Dataset entries:
----------------------------------------

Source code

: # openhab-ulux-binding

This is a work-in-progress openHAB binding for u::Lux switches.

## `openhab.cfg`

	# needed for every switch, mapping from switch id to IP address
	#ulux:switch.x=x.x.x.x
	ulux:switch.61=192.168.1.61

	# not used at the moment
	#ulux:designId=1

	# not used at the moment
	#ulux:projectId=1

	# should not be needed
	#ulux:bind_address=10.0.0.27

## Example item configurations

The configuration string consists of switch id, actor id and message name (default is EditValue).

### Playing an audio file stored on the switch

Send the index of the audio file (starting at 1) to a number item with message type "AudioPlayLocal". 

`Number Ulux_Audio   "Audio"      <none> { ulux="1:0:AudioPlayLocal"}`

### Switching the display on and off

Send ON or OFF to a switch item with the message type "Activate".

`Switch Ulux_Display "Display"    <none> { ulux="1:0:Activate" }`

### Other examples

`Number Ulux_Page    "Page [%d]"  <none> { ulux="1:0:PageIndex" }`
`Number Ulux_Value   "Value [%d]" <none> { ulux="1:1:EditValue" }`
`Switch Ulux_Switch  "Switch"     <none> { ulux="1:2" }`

----------------------------------------

Extract each entry in full, exactly as given.

Solution for this task:
Source code

: # openhab-ulux-binding

This is a work-in-progress openHAB binding for u::Lux switches.

## `openhab.cfg`

	# needed for every switch, mapping from switch id to IP address
	#ulux:switch.x=x.x.x.x
	ulux:switch.61=192.168.1.61

	# not used at the moment
	#ulux:designId=1

	# not used at the moment
	#ulux:projectId=1

	# should not be needed
	#ulux:bind_address=10.0.0.27

## Example item configurations

The configuration string consists of switch id, actor id and message name (default is EditValue).

### Playing an audio file stored on the switch

Send the index of the audio file (starting at 1) to a number item with message type "AudioPlayLocal". 

`Number Ulux_Audio   "Audio"      <none> { ulux="1:0:AudioPlayLocal"}`

### Switching the display on and off

Send ON or OFF to a switch item with the message type "Activate".

`Switch Ulux_Display "Display"    <none> { ulux="1:0:Activate" }`

### Other examples

`Number Ulux_Page    "Page [%d]"  <none> { ulux="1:0:PageIndex" }`
`Number Ulux_Value   "Value [%d]" <none> { ulux="1:1:EditValue" }`
`Switch Ulux_Switch  "Switch"     <none> { ulux="1:2" }`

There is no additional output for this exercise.